§ **Provided entries**
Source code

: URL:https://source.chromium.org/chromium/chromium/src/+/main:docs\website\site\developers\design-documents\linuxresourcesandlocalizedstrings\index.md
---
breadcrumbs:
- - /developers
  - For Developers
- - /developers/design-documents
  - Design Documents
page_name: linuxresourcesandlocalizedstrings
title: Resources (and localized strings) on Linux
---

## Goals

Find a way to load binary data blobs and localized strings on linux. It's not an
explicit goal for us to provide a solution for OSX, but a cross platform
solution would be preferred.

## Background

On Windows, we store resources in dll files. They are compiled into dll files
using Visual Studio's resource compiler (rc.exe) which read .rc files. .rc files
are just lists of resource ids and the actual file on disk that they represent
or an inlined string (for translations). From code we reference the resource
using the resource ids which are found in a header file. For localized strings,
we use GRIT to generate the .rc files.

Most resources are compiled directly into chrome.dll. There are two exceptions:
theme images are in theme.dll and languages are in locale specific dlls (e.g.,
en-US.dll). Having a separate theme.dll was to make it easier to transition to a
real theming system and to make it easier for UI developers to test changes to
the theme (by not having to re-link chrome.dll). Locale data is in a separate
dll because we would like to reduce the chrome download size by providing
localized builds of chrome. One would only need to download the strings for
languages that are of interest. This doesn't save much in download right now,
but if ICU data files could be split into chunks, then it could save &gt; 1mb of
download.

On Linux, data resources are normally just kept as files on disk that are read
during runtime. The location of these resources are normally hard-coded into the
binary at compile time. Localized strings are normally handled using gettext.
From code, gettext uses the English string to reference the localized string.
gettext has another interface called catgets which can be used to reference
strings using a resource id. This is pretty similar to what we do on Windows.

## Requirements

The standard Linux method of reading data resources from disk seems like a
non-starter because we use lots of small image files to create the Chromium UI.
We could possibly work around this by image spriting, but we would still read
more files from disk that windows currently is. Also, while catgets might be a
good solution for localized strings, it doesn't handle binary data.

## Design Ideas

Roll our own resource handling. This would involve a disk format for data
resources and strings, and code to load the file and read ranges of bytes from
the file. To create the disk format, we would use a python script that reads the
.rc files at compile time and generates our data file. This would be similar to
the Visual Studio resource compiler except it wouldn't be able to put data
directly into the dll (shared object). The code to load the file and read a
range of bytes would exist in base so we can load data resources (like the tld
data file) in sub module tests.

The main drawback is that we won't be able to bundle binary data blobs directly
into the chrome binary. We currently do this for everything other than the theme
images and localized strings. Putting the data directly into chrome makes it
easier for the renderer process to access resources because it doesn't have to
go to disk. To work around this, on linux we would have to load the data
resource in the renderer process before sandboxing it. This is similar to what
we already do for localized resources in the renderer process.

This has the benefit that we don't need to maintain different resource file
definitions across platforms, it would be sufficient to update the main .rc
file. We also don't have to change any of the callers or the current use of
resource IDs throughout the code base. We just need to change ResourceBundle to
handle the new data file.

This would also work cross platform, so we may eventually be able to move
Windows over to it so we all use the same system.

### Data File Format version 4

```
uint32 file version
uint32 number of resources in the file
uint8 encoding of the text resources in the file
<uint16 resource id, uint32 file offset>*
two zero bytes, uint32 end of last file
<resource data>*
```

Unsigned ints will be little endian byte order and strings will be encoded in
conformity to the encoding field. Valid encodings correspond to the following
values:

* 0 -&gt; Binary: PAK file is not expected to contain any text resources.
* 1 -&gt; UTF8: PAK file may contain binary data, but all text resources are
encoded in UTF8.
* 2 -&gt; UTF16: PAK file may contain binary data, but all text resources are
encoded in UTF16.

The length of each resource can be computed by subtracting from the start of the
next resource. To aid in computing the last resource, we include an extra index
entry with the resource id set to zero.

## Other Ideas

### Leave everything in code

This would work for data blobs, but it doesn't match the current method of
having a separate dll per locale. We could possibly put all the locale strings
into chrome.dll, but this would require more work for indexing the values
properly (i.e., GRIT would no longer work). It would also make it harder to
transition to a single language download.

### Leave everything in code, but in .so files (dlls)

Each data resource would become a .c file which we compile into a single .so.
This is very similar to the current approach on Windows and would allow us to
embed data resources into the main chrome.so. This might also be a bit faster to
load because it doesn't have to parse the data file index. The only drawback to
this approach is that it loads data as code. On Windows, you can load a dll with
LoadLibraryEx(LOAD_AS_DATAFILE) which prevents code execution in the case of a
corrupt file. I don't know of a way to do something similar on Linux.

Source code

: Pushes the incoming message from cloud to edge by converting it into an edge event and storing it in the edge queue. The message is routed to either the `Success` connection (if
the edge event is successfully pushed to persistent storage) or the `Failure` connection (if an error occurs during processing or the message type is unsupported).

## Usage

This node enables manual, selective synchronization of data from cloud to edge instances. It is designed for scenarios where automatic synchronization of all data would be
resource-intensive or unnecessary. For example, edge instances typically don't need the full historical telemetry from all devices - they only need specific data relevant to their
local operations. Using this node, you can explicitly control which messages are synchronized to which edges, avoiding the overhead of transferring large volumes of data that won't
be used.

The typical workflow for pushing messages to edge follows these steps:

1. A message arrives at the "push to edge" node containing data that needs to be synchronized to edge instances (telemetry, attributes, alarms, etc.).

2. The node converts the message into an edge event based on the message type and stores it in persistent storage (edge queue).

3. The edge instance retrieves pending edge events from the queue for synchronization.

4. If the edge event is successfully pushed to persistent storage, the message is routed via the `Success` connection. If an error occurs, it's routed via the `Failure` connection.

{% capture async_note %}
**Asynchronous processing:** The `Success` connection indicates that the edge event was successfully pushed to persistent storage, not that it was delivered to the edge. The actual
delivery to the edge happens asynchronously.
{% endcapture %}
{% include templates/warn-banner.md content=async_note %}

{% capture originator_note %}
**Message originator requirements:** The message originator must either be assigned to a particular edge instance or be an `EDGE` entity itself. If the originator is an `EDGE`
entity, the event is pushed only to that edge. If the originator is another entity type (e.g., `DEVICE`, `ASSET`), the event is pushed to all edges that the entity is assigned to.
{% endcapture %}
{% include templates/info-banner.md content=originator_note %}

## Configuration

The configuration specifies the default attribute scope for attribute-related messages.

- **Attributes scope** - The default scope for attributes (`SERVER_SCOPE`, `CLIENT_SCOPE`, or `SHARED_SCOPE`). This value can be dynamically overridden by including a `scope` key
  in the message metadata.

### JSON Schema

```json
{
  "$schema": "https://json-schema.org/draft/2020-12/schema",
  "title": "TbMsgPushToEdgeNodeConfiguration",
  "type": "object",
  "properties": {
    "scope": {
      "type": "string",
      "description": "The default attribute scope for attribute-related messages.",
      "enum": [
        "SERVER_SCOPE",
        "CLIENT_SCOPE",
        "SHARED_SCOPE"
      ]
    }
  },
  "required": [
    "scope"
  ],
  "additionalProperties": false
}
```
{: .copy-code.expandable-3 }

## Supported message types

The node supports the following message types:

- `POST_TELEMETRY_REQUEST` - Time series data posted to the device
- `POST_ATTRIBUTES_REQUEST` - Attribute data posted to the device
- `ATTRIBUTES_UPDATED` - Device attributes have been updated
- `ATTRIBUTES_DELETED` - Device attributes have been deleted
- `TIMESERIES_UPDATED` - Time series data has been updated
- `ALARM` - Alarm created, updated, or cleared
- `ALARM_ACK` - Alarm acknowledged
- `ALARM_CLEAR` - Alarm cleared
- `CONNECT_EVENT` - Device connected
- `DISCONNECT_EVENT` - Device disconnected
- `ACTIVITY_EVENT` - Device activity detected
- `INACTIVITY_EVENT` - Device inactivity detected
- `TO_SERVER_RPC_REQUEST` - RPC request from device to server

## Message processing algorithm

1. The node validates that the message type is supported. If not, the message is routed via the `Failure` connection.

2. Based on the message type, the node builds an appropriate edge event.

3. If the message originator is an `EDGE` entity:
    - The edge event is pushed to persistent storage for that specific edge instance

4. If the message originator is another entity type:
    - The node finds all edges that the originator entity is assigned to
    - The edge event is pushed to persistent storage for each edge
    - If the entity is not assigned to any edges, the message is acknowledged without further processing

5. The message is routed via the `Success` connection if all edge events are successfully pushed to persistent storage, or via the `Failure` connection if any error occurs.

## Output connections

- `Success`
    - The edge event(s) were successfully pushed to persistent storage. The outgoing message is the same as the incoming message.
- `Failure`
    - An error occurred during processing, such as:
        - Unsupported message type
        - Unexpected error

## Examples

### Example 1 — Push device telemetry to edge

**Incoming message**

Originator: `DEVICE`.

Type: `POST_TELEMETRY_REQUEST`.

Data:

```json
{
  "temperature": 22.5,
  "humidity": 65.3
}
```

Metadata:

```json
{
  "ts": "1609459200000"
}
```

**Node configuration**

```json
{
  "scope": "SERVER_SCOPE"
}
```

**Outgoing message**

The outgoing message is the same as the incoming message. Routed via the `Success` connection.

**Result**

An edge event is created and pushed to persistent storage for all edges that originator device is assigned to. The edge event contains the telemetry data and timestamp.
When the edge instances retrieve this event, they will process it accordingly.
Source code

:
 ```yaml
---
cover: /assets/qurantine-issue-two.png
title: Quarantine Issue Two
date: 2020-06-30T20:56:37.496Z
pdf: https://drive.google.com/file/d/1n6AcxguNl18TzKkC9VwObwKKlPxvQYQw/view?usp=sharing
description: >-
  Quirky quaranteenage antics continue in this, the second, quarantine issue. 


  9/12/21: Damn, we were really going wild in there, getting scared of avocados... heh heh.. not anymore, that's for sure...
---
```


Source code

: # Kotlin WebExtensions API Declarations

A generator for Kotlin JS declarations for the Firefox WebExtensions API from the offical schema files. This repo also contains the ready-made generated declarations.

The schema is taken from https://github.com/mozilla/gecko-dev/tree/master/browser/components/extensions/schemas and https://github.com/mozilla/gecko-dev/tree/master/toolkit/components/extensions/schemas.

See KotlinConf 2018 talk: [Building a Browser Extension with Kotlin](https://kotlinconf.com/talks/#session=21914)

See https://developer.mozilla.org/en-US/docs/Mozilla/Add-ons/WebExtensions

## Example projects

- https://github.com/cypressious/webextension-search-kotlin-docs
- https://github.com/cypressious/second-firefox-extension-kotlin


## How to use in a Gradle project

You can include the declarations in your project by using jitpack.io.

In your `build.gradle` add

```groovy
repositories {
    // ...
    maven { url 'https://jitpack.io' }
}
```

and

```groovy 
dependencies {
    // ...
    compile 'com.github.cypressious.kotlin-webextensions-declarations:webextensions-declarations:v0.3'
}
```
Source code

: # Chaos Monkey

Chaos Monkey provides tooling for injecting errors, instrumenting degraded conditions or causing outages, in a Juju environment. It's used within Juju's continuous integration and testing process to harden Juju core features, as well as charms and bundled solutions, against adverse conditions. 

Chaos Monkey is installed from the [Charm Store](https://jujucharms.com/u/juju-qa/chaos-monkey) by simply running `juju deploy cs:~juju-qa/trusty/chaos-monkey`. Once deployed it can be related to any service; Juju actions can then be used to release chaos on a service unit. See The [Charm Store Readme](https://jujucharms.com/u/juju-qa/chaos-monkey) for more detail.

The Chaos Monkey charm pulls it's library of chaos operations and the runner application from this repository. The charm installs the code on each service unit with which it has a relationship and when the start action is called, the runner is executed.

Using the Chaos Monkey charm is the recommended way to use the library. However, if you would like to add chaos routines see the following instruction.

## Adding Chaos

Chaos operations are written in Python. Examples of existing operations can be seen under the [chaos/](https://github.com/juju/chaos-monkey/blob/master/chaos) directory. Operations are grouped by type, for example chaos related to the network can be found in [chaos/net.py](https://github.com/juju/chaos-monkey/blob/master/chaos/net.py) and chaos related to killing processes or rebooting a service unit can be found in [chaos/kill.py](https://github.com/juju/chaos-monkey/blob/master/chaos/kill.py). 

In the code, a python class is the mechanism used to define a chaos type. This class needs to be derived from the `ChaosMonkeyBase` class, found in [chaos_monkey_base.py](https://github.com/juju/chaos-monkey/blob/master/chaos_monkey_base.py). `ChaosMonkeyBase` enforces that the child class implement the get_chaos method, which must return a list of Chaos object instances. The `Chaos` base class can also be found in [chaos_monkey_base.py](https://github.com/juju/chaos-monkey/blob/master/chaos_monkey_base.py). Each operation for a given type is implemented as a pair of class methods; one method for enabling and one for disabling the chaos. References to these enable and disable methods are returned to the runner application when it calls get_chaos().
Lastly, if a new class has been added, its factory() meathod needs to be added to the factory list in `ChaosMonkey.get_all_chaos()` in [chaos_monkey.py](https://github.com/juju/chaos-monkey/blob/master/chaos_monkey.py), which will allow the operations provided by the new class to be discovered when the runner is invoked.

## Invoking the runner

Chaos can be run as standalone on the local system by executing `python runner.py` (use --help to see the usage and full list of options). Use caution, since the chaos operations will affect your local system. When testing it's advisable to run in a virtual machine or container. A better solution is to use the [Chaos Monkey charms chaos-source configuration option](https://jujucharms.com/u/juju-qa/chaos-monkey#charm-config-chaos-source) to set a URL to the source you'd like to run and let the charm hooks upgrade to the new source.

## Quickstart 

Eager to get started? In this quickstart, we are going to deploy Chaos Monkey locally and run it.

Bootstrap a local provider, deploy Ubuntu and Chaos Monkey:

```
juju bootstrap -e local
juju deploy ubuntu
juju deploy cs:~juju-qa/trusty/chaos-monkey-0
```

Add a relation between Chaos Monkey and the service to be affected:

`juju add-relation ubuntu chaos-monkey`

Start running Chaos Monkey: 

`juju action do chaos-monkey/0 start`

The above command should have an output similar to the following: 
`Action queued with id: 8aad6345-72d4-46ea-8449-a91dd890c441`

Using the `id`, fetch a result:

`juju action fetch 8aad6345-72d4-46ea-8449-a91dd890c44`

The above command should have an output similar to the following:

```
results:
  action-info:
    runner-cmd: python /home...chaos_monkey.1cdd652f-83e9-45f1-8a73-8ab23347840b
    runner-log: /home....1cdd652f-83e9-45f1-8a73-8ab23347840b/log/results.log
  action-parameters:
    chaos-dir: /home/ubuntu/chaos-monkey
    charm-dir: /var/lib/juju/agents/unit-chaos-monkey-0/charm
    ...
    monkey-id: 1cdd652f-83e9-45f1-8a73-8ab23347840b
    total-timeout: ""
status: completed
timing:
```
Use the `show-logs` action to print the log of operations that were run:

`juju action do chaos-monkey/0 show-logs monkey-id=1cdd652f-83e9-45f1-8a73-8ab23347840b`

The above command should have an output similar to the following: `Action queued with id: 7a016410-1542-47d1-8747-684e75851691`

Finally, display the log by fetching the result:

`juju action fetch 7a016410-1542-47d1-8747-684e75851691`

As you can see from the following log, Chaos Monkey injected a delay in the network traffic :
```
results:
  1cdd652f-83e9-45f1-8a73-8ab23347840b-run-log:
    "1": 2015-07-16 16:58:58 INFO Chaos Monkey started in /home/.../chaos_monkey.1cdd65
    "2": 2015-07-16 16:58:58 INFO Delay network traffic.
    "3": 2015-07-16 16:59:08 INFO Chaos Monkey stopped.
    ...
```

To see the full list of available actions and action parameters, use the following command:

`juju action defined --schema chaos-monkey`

§ **Assigned task**
Once the line containing "or an inlined" has been retyped, stop. Begin at the first line of the material and reproduce every line up to it exactly.

§ **Written answer**
Source code

: URL:https://source.chromium.org/chromium/chromium/src/+/main:docs\website\site\developers\design-documents\linuxresourcesandlocalizedstrings\index.md
---
breadcrumbs:
- - /developers
  - For Developers
- - /developers/design-documents
  - Design Documents
page_name: linuxresourcesandlocalizedstrings
title: Resources (and localized strings) on Linux
---

## Goals

Find a way to load binary data blobs and localized strings on linux. It's not an
explicit goal for us to provide a solution for OSX, but a cross platform
solution would be preferred.

## Background

On Windows, we store resources in dll files. They are compiled into dll files
using Visual Studio's resource compiler (rc.exe) which read .rc files. .rc files
are just lists of resource ids and the actual file on disk that they represent
or an inlined string (for translations). From code we reference the resource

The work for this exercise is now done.